→ **Task statement**:
Report each line of the records where "guessinggame" occurs.

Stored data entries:
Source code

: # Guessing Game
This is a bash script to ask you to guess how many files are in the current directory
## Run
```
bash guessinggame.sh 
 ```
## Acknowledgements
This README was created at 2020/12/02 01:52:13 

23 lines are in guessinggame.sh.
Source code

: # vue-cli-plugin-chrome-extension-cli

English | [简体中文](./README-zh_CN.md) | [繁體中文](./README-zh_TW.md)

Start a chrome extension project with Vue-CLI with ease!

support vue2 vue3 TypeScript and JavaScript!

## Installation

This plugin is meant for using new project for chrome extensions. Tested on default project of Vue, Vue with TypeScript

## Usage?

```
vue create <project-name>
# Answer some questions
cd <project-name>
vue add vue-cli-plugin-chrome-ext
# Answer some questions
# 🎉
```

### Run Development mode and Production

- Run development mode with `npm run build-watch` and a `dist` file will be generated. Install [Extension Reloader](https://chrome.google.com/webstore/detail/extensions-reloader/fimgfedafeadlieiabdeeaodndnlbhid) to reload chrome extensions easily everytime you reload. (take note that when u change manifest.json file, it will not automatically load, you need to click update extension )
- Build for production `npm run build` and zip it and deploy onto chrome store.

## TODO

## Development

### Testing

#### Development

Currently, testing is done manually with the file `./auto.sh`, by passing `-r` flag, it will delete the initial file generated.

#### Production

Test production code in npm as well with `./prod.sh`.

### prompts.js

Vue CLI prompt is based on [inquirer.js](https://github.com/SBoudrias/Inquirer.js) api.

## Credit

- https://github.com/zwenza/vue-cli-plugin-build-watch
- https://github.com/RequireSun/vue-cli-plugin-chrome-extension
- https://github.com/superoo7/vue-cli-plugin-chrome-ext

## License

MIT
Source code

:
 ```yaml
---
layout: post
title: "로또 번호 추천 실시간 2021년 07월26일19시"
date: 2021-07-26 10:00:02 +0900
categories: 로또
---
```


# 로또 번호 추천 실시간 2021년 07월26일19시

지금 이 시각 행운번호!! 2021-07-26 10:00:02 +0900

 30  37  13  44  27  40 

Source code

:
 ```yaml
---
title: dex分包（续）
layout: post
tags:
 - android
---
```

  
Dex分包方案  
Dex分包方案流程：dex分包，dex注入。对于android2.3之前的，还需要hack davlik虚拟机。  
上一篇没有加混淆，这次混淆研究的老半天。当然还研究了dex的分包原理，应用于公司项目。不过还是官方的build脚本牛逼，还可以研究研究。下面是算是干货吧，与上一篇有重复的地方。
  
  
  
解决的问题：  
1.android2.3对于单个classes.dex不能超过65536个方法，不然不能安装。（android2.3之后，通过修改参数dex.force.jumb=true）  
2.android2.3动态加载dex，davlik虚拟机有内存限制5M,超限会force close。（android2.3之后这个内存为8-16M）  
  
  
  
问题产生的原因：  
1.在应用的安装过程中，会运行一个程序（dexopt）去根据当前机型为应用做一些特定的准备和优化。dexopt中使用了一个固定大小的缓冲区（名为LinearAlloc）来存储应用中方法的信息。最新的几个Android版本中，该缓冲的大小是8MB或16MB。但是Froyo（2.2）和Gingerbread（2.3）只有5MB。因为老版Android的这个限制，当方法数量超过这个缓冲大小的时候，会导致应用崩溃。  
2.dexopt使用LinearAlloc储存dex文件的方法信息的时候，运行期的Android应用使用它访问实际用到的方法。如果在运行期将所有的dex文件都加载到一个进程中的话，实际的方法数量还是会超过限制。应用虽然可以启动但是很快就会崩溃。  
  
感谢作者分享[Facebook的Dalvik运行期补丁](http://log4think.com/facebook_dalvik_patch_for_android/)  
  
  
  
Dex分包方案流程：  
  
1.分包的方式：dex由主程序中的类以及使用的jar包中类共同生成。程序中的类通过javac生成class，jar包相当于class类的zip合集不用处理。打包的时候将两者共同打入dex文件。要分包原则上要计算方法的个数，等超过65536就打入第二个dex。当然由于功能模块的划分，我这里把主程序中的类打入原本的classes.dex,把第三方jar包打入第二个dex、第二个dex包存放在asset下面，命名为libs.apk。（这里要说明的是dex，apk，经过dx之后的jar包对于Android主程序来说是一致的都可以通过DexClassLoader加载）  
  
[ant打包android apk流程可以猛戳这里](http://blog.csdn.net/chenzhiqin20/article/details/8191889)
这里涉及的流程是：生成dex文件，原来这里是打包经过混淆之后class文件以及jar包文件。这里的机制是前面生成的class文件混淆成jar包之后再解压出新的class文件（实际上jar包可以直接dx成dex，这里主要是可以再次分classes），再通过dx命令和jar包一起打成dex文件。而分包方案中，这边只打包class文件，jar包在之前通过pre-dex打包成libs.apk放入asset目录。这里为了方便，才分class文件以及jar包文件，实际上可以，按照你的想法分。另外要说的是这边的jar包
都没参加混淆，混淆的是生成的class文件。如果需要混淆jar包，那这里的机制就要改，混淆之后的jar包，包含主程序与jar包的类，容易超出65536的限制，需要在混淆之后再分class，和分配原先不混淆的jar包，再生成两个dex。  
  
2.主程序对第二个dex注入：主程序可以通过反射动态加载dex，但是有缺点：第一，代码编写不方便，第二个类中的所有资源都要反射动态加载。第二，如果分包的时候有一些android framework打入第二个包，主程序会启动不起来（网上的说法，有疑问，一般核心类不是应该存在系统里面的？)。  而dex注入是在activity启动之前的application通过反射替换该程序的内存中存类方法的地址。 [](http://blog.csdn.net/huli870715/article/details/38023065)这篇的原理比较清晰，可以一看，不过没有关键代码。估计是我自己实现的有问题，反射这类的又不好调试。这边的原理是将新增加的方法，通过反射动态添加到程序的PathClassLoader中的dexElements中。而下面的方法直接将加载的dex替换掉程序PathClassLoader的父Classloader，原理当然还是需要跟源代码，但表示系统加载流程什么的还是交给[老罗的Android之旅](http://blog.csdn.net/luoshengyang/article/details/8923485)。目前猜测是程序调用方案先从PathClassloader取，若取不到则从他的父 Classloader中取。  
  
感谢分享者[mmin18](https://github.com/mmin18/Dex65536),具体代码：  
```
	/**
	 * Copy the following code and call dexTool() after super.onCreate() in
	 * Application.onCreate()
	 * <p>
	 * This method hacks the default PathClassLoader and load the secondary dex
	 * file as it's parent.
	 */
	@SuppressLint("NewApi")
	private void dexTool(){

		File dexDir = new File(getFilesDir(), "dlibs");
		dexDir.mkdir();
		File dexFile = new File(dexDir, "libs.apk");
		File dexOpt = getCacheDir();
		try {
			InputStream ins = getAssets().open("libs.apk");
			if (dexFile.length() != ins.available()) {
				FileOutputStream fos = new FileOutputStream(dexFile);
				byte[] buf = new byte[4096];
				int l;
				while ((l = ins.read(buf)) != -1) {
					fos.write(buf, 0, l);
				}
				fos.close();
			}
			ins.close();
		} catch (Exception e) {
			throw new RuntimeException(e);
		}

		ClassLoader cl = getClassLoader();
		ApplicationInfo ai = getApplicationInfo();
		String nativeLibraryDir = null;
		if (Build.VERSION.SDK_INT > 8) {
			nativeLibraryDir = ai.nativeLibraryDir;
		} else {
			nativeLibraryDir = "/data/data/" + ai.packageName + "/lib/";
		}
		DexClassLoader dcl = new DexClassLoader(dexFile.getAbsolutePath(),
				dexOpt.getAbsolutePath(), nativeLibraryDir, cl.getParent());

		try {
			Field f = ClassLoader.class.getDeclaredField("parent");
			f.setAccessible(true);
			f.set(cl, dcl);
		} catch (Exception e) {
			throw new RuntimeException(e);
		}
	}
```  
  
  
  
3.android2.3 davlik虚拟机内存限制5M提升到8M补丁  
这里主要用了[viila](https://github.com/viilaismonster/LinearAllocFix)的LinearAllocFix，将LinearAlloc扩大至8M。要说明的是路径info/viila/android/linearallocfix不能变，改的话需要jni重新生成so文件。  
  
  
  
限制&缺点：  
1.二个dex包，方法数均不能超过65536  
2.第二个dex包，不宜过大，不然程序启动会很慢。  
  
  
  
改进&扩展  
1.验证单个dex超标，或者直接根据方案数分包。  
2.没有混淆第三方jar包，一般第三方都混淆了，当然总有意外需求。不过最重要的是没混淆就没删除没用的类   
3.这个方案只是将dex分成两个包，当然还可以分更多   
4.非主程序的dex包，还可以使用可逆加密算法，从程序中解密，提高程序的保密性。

→ **Response to this task**:
bash guessinggame.sh 
23 lines are in guessinggame.sh.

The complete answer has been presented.